Agesilaus made general against the Persians by the Lacedæmonians; goes to Ephesus. They send to the king of Egypt for assistance. The Persians routed at Sipylus by Agesilaus. Tissaphernes's head cut off in a bath at Larissa. The war between the Phocians and the Bœotians.

IN Greece, when the Lacedæmonians foresaw the great war they were likely to have with the Persians, they made Agesilaus, one of their two kings, their general; who, raising six thousand men, and choosing thirty of the most eminent citizens to be members of the senate, passed over out of Europe to Ephesus. There he raised four thousand more, and so marched into the field with an army of ten thousand foot, and four hundred horse.

After the camp followed a rabble, (for the sake of pillage and plunder), not inferior in number to the army itself. He ran through the plains of the Caystrians, and wasted and spoiled all that belonged to the Persians as far as Cuma. Moving from thence, he spent the greater part of the summer in spoiling and wasting Phrygia, the country next adjoining; and having loaded his army with pillage and spoil, about the latter end of autumn returned with his army to Ephesus.

While these things were going on, the Lacedæmonians sent ambassadors to Nephreus[1], king of Egypt, in order to procure his assistance in the war; who sent to the Spartans tackle and furniture for a hundred gallies, and five hundred thousand bushels of wheat instead of soldiers. Pharax, therefore, the Lacedæmonian admiral, departing from Rhodes with a hundred and twenty sail, arrived at Cassandra, a castle of Caria, distant a hundred and fifty stages from Caunus. Setting sail from thence, he besieged Caunus, and Conon the Persian admiral, who then lay there with a fleet of forty sail. But Artaphernes and Pharnabazus approaching to the relief of Caunus with a great navy, Pharax raised the siege, and returned with his fleet to Rhodes.

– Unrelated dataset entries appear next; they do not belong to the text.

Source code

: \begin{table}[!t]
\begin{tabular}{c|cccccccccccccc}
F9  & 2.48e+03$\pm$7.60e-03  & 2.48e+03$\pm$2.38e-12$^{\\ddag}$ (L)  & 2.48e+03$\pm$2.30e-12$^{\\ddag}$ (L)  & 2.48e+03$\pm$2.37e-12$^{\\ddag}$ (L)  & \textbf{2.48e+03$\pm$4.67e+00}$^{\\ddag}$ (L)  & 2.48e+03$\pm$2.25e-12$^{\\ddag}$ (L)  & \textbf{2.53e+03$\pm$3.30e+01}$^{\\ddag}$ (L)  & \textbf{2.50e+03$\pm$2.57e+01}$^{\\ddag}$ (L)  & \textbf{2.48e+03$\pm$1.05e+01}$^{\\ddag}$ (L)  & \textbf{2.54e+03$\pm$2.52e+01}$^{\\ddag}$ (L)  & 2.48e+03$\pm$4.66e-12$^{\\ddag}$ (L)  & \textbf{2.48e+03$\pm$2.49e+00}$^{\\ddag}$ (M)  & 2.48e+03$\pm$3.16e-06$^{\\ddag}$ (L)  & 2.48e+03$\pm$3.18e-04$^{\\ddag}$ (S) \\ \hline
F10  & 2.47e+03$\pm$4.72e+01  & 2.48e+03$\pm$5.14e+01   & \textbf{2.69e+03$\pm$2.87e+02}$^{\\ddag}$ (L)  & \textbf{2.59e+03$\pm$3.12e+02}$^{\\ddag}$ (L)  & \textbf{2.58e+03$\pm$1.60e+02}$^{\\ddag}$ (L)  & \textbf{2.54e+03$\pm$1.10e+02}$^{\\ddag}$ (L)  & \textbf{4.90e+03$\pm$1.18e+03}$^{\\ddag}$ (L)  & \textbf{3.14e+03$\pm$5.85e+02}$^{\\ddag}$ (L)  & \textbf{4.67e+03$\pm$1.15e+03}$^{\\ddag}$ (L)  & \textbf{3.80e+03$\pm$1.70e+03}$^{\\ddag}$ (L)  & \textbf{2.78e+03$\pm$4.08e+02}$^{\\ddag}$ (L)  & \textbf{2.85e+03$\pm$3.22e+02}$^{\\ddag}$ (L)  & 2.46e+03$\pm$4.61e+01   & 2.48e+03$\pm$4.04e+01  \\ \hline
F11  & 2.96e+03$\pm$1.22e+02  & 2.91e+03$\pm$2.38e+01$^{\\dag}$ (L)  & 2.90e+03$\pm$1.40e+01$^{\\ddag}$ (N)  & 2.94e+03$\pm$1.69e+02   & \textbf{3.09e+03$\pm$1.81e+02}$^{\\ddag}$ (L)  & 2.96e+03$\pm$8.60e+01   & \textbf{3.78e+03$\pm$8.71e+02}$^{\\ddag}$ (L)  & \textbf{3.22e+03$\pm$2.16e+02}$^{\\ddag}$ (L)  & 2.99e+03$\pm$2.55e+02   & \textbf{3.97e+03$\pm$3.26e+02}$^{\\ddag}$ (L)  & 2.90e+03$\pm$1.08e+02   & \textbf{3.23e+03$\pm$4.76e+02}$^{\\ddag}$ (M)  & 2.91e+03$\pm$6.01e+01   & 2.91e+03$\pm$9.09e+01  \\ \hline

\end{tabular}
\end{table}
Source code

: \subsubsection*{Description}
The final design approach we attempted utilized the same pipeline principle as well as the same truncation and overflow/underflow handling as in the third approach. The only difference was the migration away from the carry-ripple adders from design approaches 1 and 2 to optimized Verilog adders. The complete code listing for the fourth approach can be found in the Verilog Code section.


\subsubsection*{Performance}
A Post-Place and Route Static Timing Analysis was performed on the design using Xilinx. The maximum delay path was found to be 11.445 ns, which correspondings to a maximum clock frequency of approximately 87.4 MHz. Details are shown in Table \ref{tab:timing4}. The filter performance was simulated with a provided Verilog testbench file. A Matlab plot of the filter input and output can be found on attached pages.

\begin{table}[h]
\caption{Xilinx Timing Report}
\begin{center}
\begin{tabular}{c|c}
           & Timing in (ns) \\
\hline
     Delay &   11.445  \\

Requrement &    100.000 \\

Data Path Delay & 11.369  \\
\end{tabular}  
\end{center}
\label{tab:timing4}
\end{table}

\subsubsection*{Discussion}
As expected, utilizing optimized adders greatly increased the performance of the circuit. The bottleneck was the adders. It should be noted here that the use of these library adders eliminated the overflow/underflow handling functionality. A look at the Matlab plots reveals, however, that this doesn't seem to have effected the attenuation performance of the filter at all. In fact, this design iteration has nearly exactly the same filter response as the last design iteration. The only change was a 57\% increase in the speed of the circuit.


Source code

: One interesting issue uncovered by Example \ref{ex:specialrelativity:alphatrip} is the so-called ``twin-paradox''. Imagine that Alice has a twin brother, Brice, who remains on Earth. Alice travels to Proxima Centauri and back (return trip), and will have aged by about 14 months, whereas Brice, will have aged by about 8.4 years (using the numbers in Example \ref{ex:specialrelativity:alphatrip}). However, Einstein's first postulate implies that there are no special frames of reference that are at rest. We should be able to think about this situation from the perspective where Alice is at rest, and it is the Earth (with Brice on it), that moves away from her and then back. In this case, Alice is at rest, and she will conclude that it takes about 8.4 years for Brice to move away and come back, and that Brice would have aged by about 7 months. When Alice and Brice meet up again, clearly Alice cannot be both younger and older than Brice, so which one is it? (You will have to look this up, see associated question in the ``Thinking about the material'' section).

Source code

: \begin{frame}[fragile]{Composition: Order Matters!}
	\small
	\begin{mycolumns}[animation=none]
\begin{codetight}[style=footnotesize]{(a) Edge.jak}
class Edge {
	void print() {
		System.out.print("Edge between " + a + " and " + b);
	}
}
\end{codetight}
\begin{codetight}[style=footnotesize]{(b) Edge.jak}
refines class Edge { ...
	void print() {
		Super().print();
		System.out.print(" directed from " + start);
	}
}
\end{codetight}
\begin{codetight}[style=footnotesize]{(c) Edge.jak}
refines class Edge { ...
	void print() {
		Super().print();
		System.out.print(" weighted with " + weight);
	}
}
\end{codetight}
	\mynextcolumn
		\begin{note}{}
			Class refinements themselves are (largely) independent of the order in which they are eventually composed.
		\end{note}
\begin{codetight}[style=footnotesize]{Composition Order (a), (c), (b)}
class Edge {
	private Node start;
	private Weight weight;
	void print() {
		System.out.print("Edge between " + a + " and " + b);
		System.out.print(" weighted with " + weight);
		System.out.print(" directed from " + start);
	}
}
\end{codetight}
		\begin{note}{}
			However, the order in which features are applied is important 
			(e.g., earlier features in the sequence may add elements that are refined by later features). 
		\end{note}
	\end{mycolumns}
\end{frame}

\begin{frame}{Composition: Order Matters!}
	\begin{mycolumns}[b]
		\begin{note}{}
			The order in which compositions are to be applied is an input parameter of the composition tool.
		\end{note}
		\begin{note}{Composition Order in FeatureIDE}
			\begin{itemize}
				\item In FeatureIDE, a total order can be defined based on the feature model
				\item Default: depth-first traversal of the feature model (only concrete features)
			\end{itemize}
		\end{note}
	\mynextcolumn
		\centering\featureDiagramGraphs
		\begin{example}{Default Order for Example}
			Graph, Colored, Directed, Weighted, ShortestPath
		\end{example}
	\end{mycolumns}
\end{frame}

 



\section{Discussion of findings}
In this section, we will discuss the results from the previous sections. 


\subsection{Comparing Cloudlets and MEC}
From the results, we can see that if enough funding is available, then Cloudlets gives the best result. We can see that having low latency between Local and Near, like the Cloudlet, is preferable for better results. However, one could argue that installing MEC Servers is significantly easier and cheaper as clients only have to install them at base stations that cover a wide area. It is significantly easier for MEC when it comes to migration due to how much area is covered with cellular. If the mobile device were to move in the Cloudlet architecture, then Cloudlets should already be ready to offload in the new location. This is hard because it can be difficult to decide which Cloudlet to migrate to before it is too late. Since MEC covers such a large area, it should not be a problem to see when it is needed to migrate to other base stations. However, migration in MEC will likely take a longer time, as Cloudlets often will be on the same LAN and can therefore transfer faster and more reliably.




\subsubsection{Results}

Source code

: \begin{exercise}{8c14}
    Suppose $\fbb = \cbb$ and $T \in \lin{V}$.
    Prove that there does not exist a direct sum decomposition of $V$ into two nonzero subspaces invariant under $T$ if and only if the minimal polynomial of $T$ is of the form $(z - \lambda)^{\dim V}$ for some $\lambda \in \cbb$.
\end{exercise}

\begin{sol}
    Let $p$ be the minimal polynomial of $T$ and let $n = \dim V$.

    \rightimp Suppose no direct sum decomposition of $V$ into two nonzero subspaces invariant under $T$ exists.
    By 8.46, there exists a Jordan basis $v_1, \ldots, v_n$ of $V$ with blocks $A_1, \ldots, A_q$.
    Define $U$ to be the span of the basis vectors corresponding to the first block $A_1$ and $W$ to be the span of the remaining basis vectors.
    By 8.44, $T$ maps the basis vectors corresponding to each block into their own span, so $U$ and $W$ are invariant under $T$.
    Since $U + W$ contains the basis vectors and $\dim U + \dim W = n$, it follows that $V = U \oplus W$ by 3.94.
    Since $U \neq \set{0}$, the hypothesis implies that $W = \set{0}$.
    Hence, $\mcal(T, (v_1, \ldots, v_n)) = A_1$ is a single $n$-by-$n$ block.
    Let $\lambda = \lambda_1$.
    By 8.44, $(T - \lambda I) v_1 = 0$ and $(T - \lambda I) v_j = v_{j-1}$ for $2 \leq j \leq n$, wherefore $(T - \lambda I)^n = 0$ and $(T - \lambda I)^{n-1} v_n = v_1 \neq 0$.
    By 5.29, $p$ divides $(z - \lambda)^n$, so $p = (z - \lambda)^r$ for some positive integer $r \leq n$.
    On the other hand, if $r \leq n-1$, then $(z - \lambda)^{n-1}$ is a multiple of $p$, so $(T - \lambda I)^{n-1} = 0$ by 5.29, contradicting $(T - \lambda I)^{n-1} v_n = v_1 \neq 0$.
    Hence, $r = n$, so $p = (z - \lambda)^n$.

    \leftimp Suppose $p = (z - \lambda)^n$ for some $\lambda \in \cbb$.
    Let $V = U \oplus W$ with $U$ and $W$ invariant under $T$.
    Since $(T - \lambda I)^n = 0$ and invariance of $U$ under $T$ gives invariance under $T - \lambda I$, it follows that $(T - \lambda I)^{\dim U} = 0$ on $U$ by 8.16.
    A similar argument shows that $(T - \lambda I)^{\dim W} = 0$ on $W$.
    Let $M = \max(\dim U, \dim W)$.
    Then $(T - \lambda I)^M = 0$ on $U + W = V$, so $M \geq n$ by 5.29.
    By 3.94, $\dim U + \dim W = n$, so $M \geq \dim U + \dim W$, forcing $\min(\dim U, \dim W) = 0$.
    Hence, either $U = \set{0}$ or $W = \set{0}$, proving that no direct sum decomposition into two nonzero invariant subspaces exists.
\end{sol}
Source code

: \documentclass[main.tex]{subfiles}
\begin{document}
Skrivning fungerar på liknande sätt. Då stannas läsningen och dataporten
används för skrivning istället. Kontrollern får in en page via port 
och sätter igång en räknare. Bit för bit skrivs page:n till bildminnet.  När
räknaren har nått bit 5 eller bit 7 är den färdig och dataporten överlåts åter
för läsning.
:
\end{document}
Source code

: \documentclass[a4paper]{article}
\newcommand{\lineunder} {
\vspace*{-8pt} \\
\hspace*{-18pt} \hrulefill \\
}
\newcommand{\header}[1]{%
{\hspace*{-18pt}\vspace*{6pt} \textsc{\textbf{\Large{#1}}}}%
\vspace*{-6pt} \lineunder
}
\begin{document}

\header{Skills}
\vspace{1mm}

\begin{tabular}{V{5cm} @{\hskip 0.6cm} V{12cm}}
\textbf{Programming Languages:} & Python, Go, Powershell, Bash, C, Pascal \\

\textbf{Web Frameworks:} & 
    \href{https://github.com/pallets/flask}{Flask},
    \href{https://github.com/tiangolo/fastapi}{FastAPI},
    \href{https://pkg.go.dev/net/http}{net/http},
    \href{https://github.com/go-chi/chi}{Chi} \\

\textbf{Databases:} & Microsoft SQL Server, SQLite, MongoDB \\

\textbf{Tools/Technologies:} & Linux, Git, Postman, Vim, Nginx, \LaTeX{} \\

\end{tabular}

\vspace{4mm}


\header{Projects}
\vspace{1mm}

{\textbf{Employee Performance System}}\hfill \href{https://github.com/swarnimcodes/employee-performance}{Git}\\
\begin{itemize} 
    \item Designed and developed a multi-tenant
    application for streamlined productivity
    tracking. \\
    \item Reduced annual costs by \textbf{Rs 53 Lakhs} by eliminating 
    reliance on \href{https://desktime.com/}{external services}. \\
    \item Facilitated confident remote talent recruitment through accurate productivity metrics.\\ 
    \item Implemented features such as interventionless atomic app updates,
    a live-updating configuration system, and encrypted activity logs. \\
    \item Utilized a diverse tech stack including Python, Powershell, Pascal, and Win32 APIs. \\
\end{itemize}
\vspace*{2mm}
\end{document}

After this, Conon got together fourscore gallies, and with these sailed over to Cherosenus. In the mean time the inhabitants of Rhodes refuse to suffer the Peloponnesian fleet to enter their harbour, revolt from the Lacedæmonians, and receive Conon with his navy into their port and city. And presently after, they who brought corn out of Egypt, (designed for the Lacedæmonians), not knowing any thing of the defection of the Rhodians, sailed boldly to the island: upon which Conon, the Persian admiral, with the help of the Rhodians, brought them and their lading into the port, and stored the city with corn. And there came likewise other ships to Conon, ten from Silicia, and fourscore from Phœnicia, under the command of the lord-lieutenant of the commander of Sidon.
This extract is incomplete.